To propel up America First, Trump pledged slashing of corporate tax to 15-20 percent from 35 percent and lure the American investors to come back to USA. To fuel up America’s manufacturing muscles, President Trump went one step ahead of Modi to propel up inclusive growth . He scrapped TPP and discouraged free trade deals. He followed carrot and stick policies to bring back American investment in USA. He warned for border tax on cheap American products made in Mexico.
Therefore, while Trump is on the move to make America great by pursuing inclusive growth through protectionism, Modi orchestrated Make in India initiative, reposing confidence on big domestic demand. In these perspectives, there are little chances for India to be impacted by Trump protectionism.
China plans OBOR ( One Belt One Road) to regain its export base economic power through globalization.
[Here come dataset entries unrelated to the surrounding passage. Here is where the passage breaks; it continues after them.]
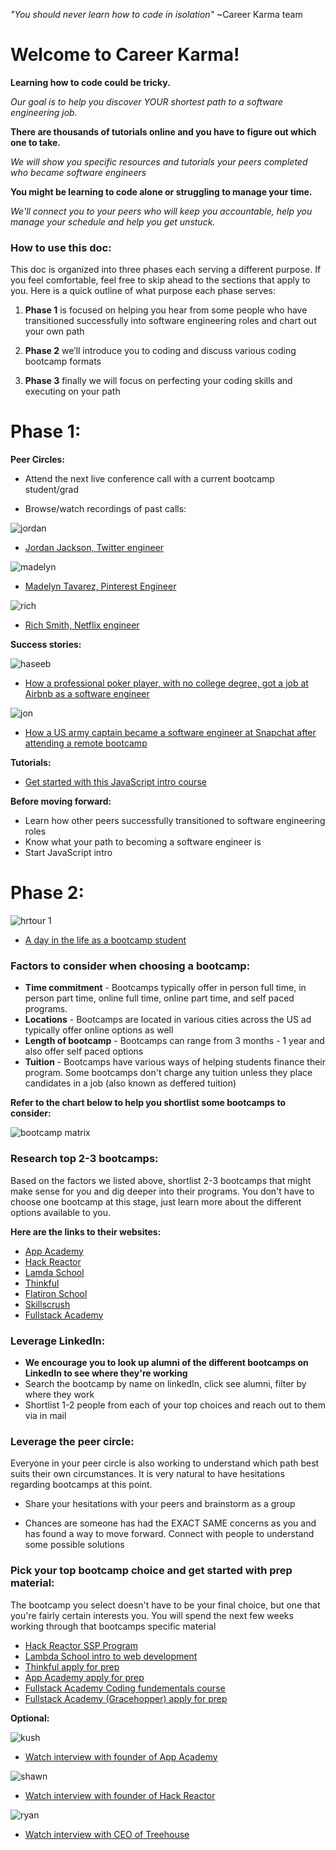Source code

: 
*"You should never learn how to code in isolation"* ~Career Karma team

# Welcome to Career Karma!


**Learning how to code could be tricky.** 

*Our goal is to help you discover YOUR shortest path to a software engineering job.* 

**There are thousands of tutorials online and you have to figure out which one to take.**

*We will show you specific resources and tutorials your peers completed who became software engineers*

**You might be learning to code alone or struggling to manage your time.** 

*We'll connect you to your peers who will keep you accountable, help you manage your schedule and help you get unstuck.*


### How to use this doc:

This doc is organized into three phases each serving a different purpose. If you feel comfortable, feel free to skip ahead to the sections that apply to you. Here is a quick outline of what purpose each phase serves:

1. **Phase 1** is focused on helping you hear from some people who have transitioned successfully into software engineering roles and chart out your own path

2. **Phase 2** we’ll introduce you to coding and discuss various coding bootcamp formats

3. **Phase 3** finally we will focus on perfecting your coding skills and executing on your path


# Phase 1:

**Peer Circles:**

  * Attend the next live conference call with a current bootcamp student/grad

  * Browse/watch recordings of past calls:


![jordan](https://user-images.githubusercontent.com/25531425/45239250-75bf1e80-b299-11e8-9606-e1b46a185a0c.jpg)

  * [Jordan Jackson, Twitter engineer](https://drive.google.com/file/d/1j87DSymAxhZMLzSopEBHydgHK6T_cXxc/view?usp=sharing)

![madelyn](https://user-images.githubusercontent.com/25531425/45239415-0138af80-b29a-11e8-9dbc-32d966d98fc0.jpg)

  * [Madelyn Tavarez, Pinterest Engineer](https://drive.google.com/file/d/1-4UlSLfBJNbQZ6-CG7QeF9ED6QYsjqEo/view?usp=sharing)

![rich](https://user-images.githubusercontent.com/25531425/45239717-0a764c00-b29b-11e8-8acd-a67b813c2a14.jpg)

 * [Rich Smith, Netflix engineer](https://drive.google.com/file/d/18HisDmwFdifEeOyfd6FFMUR2-FL4jf47/view?usp=sharing)

**Success stories:**

![haseeb](https://user-images.githubusercontent.com/25531425/45239889-b5870580-b29b-11e8-932e-6224a498d5f4.jpg)


  * [How a professional poker player, with no college degree, got a job at Airbnb as a software engineer](https://breakingintostartups.com/haseeq-qureshi-software-engineer-professional-poker-player/)

![jon](https://user-images.githubusercontent.com/25531425/45239956-e830fe00-b29b-11e8-9c6f-6e6a3ab4efd6.jpg)


  * [How a US army captain became a software engineer at Snapchat after attending a remote bootcamp](https://breakingintostartups.com/71-jon-deng-u-s-army-captain-became-software-engineer-snapchat/)

**Tutorials:**

  * [Get started with this JavaScript intro course](https://www.codecademy.com/learn/introduction-to-javascript?utm_source=google&utm_medium=adwords&utm_campaign=tm&utm_content=tm_javascript&utm_term=%2Bcodecademy%20%2Bjavascript&gclid=Cj0KCQjww8jcBRDZARIsAJGCSGu3mbP3AjJkLTWhnhXRGlbboIcW0x2eolFXAyb1l5Wbx41u1wpq6jUaAlS7EALw_wcB)

**Before moving forward:**

  * Learn how other peers successfully transitioned to software engineering roles
  * Know what your path to becoming a software engineer is
  * Start JavaScript intro


# Phase 2:



  ![hrtour 1](https://user-images.githubusercontent.com/25531425/45191491-6045e800-b1f8-11e8-8f17-45f4fc82d19c.jpg)


  * [A day in the life as a bootcamp student](https://www.youtube.com/watch?v=AvASMtTfR-8)

### Factors to consider when choosing a bootcamp:


   *   **Time commitment** - Bootcamps typically offer in person full time, in person part time, online full time, online part time, and self paced programs.
   * **Locations** - Bootcamps are located in various cities across the US ad typically offer online options as well
   * **Length of bootcamp** - Bootcamps can range from 3 months - 1 year and also offer self paced options
   * **Tuition** - Bootcamps have various ways of helping students finance their program. Some bootcamps don't charge any tuition unless they place candidates in a job (also known as deffered tuition)

**Refer to the chart below to help you shortlist some bootcamps to consider:**

  ![bootcamp matrix](https://user-images.githubusercontent.com/25531425/45193068-24fbe700-b201-11e8-99de-a16c6683bef8.jpg)


### Research top 2-3 bootcamps:

  Based on the factors we listed above, shortlist 2-3 bootcamps that might make sense for you and dig deeper into their programs. You don't have to choose one bootcamp at this stage, just learn more about the different options available to you.

  **Here are the links to their websites:**

  * [App Academy](https://www.appacademy.io/)
  * [Hack Reactor](https://www.hackreactor.com/)
  * [Lamda School](https://lambdaschool.com/)
  * [Thinkful](https://www.thinkful.com)
  * [Flatiron School](https://flatironschool.com/)
  * [Skillscrush](https://skillcrush.com/)
  * [Fullstack Academy](https://www.fullstackacademy.com/)


### Leverage LinkedIn:

  * **We encourage you to look up alumni of the different bootcamps on LinkedIn to see where they're working**
   * Search the bootcamp by name on linkedIn, click see alumni, filter by where they work
   * Shortlist 1-2 people from each of your top choices and reach out to them via in mail


### Leverage the peer circle:

  Everyone in your peer circle is also working to understand which path best suits their own circumstances. It is very natural to have hesitations regarding bootcamps at this point.

  * Share your hesitations with your peers and brainstorm as a group

  * Chances are someone has had the EXACT SAME concerns as you and has found a way to move forward. Connect with people to understand some possible solutions

### Pick your top bootcamp choice and get started with prep material:

  The bootcamp you select doesn't have to be your final choice, but one that you're fairly certain interests you. You will spend the next few weeks working through that bootcamps specific material

  * [Hack Reactor SSP Program](http://smarturl.it/Hack-Reactor-prep)
  * [Lambda School intro to web development](http://smarturl.it/Lambda-School-prep)
  * [Thinkful apply for prep](http://smarturl.it/Thinkful)
  * [App Academy apply for prep](https://www.appacademy.io)
  * [Fullstack Academy Coding fundementals course](http://smarturl.it/Fullstack-Academy)
  * [Fullstack Academy (Gracehopper) apply for prep](http://smarturl.it/Fullstack-gracehoppe)

**Optional:**

  ![kush](https://user-images.githubusercontent.com/25531425/45231941-a778bb00-b282-11e8-9108-8cf9c4710cb9.jpg)

  * [Watch interview with founder of App Academy](https://breakingintostartups.com/kush-patel-founder-of-app-academy/)

![shawn](https://user-images.githubusercontent.com/25531425/45232030-ec9ced00-b282-11e8-8893-76cda2929afe.jpg)

  * [Watch interview with founder of Hack Reactor](https://breakingintostartups.com/shawn-drost-founder-hack-reactor/)

![ryan](https://user-images.githubusercontent.com/25531425/45232126-338ae280-b283-11e8-9967-4e7fd9a0c0bb.jpg)

  * [Watch interview with CEO of Treehouse](https://breakingintostartups.com/ryan-carson-ceo-treehouse/)
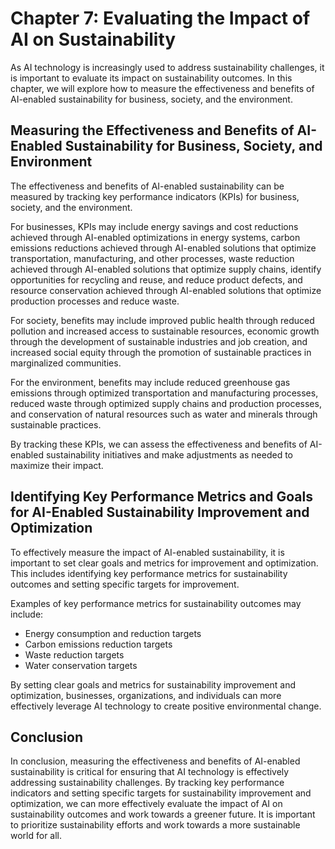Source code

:Chapter 7: Evaluating the Impact of AI on Sustainability
========================================================

As AI technology is increasingly used to address sustainability challenges, it is important to evaluate its impact on sustainability outcomes. In this chapter, we will explore how to measure the effectiveness and benefits of AI-enabled sustainability for business, society, and the environment.

Measuring the Effectiveness and Benefits of AI-Enabled Sustainability for Business, Society, and Environment
------------------------------------------------------------------------------------------------------------

The effectiveness and benefits of AI-enabled sustainability can be measured by tracking key performance indicators (KPIs) for business, society, and the environment.

For businesses, KPIs may include energy savings and cost reductions achieved through AI-enabled optimizations in energy systems, carbon emissions reductions achieved through AI-enabled solutions that optimize transportation, manufacturing, and other processes, waste reduction achieved through AI-enabled solutions that optimize supply chains, identify opportunities for recycling and reuse, and reduce product defects, and resource conservation achieved through AI-enabled solutions that optimize production processes and reduce waste.

For society, benefits may include improved public health through reduced pollution and increased access to sustainable resources, economic growth through the development of sustainable industries and job creation, and increased social equity through the promotion of sustainable practices in marginalized communities.

For the environment, benefits may include reduced greenhouse gas emissions through optimized transportation and manufacturing processes, reduced waste through optimized supply chains and production processes, and conservation of natural resources such as water and minerals through sustainable practices.

By tracking these KPIs, we can assess the effectiveness and benefits of AI-enabled sustainability initiatives and make adjustments as needed to maximize their impact.

Identifying Key Performance Metrics and Goals for AI-Enabled Sustainability Improvement and Optimization
--------------------------------------------------------------------------------------------------------

To effectively measure the impact of AI-enabled sustainability, it is important to set clear goals and metrics for improvement and optimization. This includes identifying key performance metrics for sustainability outcomes and setting specific targets for improvement.

Examples of key performance metrics for sustainability outcomes may include:

* Energy consumption and reduction targets
* Carbon emissions reduction targets
* Waste reduction targets
* Water conservation targets

By setting clear goals and metrics for sustainability improvement and optimization, businesses, organizations, and individuals can more effectively leverage AI technology to create positive environmental change.

Conclusion
----------

In conclusion, measuring the effectiveness and benefits of AI-enabled sustainability is critical for ensuring that AI technology is effectively addressing sustainability challenges. By tracking key performance indicators and setting specific targets for sustainability improvement and optimization, we can more effectively evaluate the impact of AI on sustainability outcomes and work towards a greener future. It is important to prioritize sustainability efforts and work towards a more sustainable world for all.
With the world export slumped, China’s manufacturing sectors have been facing over-capacity since 2006. OBOR is the new initiative of Chinese leaders to find new markets in Central Europe, South Asia and its neighboring countries. It includes two components – Silk Road Economic Component and 21 Century Maritime Link, covering 55 percent of global GDP, 70 percent of global population and 75 percent of energy . The investments will include 300 projects, extending from Singapore to Turkmenistan.
With Trump abandoning USA’s participation in TPP, which means downfall of world’s biggest trade block in terms of value, China holds the advantages to be the leader for globalization.
India is wary on China’s OBOR. Its concern is China-Pakistan-Economic Corridor, which is a part of OBOR. Given the China’s closeness to Pakistan and its attempt to win the global leadership through OBOR, which will influence India’s neighbor, challenges are thrown to India to increase hobnob with Bangladesh and Myanmar – a new shift to India’s foreign policy with its neighbor after Modi-led BJP government came in power in 2014.
India will be cautious to join OBOR, as this can help China only for its globalization. In this perspectives, China’s attempt for globalization may prove bane to India.
The truth of the matter is that Trump’s protectionism may prove boon to India. Scrapping of USA’s membership of TPP is a case in point. India is not a member of TPP. Concerns were looming large over India’s trade with USA , since USA accounts for a big share of India’s global export ( 14 percent). Textile was the biggest threat for India’s trade diversion. It is the single major item of India’s world export and USA accounts for 40 percent of India’s total export of textiles. Vietnam would have been the most beneficiary and unleashed tough competition to India’s export of textiles in USA in TPP. With USA leaving TPP, a new lease of life was given to India’s trade with USA.
The charm for growth by globalization has ebbed. The Economist said “the world is loosing the taste of global business”. Success of growth based on inclusive growth usher in a new role for India in global growth. In other words, India is to reap the benefits in the vortex of protectionism and globalization.